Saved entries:
* * *

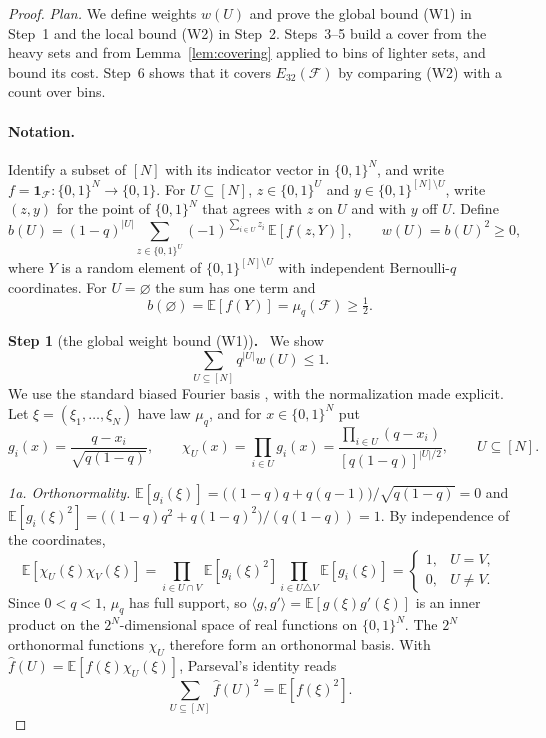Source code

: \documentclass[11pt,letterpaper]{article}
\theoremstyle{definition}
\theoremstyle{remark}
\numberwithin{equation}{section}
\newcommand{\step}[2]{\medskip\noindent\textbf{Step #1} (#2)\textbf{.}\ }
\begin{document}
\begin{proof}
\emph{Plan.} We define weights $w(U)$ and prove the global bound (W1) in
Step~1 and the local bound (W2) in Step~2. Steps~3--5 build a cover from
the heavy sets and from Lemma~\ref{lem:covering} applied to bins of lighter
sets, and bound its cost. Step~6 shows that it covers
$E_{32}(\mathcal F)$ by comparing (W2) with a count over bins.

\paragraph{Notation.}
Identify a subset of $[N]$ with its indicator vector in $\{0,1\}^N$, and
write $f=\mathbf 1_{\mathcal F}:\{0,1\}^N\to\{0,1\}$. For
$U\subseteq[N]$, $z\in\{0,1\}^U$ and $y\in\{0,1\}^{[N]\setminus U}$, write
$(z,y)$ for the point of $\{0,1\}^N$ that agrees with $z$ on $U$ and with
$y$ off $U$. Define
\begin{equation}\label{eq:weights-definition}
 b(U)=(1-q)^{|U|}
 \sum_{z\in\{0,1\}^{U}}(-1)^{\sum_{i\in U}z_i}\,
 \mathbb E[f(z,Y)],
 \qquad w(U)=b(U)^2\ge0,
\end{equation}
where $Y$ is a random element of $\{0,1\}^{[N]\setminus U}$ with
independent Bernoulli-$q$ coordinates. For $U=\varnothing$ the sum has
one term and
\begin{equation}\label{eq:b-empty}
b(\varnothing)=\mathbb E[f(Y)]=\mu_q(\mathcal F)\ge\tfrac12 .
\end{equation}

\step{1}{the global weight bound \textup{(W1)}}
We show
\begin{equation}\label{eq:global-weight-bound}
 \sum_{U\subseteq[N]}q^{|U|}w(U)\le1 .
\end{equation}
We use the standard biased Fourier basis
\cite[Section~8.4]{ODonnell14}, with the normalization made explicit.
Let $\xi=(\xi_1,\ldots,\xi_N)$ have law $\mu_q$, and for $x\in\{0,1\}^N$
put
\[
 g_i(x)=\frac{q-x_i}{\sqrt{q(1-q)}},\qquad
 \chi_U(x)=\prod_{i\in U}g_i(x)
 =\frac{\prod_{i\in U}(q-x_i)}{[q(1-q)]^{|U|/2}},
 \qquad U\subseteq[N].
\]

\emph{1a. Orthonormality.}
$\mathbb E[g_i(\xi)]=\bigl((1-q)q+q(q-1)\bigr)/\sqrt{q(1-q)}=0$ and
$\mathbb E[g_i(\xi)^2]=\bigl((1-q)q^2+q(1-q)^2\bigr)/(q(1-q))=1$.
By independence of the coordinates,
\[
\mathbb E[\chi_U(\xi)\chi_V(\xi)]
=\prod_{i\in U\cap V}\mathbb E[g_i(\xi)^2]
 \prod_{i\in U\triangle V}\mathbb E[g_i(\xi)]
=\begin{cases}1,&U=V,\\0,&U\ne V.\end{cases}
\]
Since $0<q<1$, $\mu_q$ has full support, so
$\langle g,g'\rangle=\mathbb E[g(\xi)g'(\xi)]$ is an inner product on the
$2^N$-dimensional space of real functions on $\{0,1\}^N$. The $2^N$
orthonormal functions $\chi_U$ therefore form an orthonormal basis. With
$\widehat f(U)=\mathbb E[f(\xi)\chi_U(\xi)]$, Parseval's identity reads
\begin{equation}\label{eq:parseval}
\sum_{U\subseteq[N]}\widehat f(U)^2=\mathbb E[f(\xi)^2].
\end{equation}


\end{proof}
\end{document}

* * *

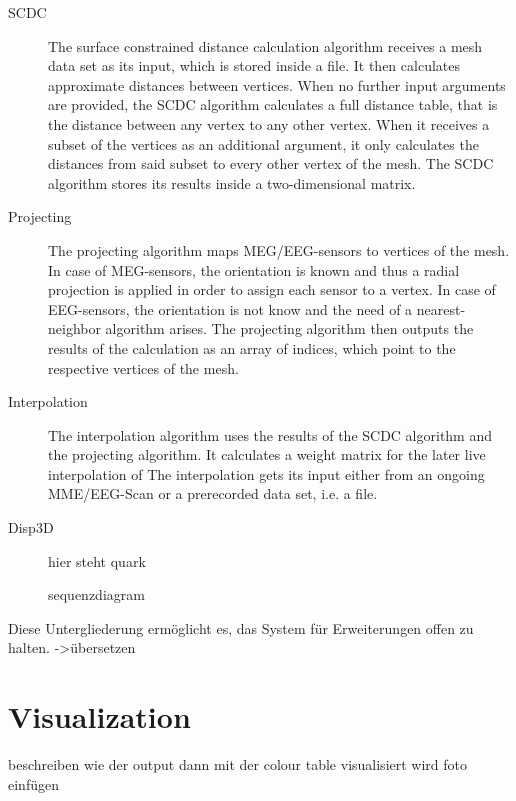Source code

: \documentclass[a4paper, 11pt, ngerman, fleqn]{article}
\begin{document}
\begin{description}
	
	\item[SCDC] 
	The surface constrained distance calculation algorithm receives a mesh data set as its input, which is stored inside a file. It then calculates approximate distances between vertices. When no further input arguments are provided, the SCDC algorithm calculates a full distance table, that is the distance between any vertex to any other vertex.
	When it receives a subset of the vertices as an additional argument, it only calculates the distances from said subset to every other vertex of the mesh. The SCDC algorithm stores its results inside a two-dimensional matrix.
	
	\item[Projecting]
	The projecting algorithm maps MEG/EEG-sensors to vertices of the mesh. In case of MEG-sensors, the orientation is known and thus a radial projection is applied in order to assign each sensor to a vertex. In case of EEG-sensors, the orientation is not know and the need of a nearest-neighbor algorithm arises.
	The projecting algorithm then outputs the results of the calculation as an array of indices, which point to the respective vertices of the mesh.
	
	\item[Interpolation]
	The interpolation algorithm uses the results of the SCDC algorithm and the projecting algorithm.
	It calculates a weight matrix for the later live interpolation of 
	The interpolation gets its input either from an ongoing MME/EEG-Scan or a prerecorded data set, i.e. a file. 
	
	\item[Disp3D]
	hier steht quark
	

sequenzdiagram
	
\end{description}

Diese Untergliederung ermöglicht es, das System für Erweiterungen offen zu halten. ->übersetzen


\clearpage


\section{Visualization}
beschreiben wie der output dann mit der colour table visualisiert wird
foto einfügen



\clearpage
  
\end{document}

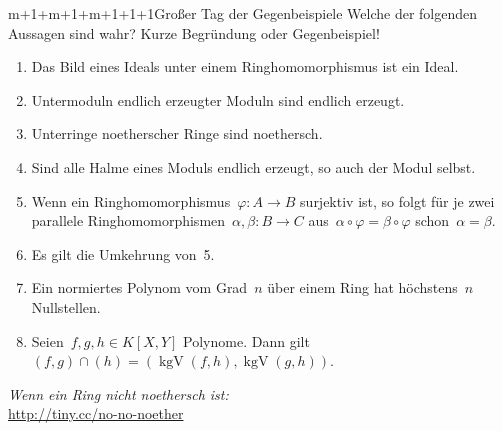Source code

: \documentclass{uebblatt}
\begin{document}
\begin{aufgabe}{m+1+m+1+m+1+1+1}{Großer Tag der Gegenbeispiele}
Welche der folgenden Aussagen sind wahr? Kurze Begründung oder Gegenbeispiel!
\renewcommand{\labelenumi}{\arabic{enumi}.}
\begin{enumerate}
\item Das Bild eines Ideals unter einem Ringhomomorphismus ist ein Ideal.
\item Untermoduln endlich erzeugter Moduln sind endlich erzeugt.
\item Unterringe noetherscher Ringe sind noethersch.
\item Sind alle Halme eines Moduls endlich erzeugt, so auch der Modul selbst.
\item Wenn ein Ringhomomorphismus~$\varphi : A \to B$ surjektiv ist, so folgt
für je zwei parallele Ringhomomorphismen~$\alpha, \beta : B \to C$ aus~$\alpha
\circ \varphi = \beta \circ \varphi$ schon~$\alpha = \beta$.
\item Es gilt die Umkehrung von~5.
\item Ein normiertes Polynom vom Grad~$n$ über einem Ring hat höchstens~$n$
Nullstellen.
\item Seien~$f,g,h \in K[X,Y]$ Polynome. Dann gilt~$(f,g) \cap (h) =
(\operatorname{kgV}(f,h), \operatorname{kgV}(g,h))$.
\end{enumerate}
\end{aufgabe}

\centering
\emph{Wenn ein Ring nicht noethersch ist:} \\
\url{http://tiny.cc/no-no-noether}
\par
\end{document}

* * *

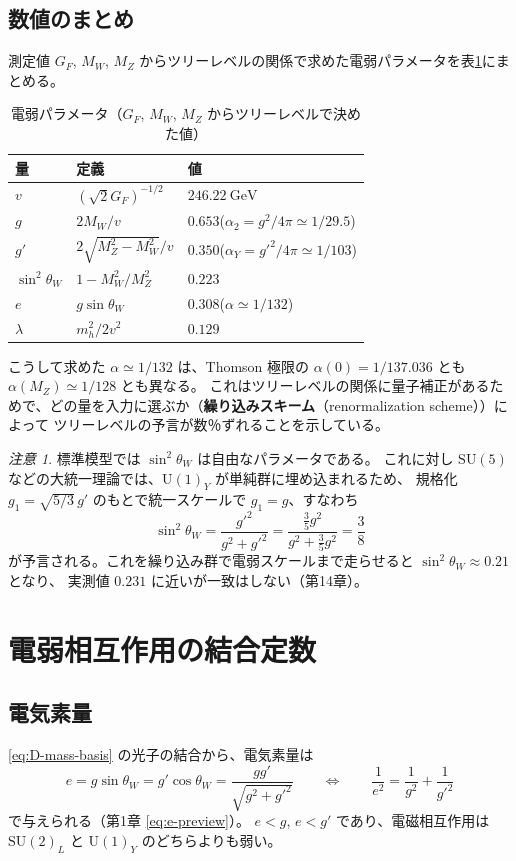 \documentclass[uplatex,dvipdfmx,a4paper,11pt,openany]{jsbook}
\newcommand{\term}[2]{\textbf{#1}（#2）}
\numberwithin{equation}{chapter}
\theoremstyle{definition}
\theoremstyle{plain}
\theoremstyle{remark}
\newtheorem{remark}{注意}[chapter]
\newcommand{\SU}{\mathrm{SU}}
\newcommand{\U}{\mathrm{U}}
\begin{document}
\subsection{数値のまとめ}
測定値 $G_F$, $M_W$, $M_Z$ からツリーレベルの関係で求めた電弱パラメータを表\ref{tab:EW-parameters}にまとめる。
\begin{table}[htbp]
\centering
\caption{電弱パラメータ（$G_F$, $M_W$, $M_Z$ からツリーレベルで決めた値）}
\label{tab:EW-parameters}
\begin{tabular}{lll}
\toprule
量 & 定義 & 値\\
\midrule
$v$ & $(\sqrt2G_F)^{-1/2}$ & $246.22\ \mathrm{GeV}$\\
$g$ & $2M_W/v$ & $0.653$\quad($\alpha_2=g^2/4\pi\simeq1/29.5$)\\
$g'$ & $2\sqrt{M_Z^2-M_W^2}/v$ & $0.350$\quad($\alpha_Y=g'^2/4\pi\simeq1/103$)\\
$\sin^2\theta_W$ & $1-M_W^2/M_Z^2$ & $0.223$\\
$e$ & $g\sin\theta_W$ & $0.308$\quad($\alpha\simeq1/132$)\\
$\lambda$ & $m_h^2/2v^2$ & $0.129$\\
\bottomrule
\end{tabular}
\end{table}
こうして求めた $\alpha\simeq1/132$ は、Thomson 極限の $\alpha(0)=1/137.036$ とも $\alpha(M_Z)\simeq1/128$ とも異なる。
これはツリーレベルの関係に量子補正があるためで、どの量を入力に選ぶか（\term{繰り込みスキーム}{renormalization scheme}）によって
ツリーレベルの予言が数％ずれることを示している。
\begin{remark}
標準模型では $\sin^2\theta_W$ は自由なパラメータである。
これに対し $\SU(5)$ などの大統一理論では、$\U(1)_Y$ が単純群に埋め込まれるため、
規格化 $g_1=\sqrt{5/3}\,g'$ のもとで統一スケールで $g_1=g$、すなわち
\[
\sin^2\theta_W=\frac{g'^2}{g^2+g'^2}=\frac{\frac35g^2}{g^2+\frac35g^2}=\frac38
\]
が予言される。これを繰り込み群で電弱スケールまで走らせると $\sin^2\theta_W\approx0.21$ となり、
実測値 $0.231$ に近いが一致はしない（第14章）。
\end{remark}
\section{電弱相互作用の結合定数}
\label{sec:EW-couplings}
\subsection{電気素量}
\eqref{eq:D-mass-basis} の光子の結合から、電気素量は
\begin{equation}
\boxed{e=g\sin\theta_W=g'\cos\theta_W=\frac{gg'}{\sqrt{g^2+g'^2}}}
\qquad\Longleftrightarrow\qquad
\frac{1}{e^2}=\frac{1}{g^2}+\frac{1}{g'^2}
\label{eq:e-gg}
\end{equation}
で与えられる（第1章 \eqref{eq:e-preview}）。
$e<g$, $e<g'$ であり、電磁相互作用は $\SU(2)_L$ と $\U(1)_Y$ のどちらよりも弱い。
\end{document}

* * *

## What needs to be done
Lines that contain "setminus" are the result; find them in the entries above and copy each one.

## Output
$U\subseteq[N]$, $z\in\{0,1\}^U$ and $y\in\{0,1\}^{[N]\setminus U}$, write
where $Y$ is a random element of $\{0,1\}^{[N]\setminus U}$ with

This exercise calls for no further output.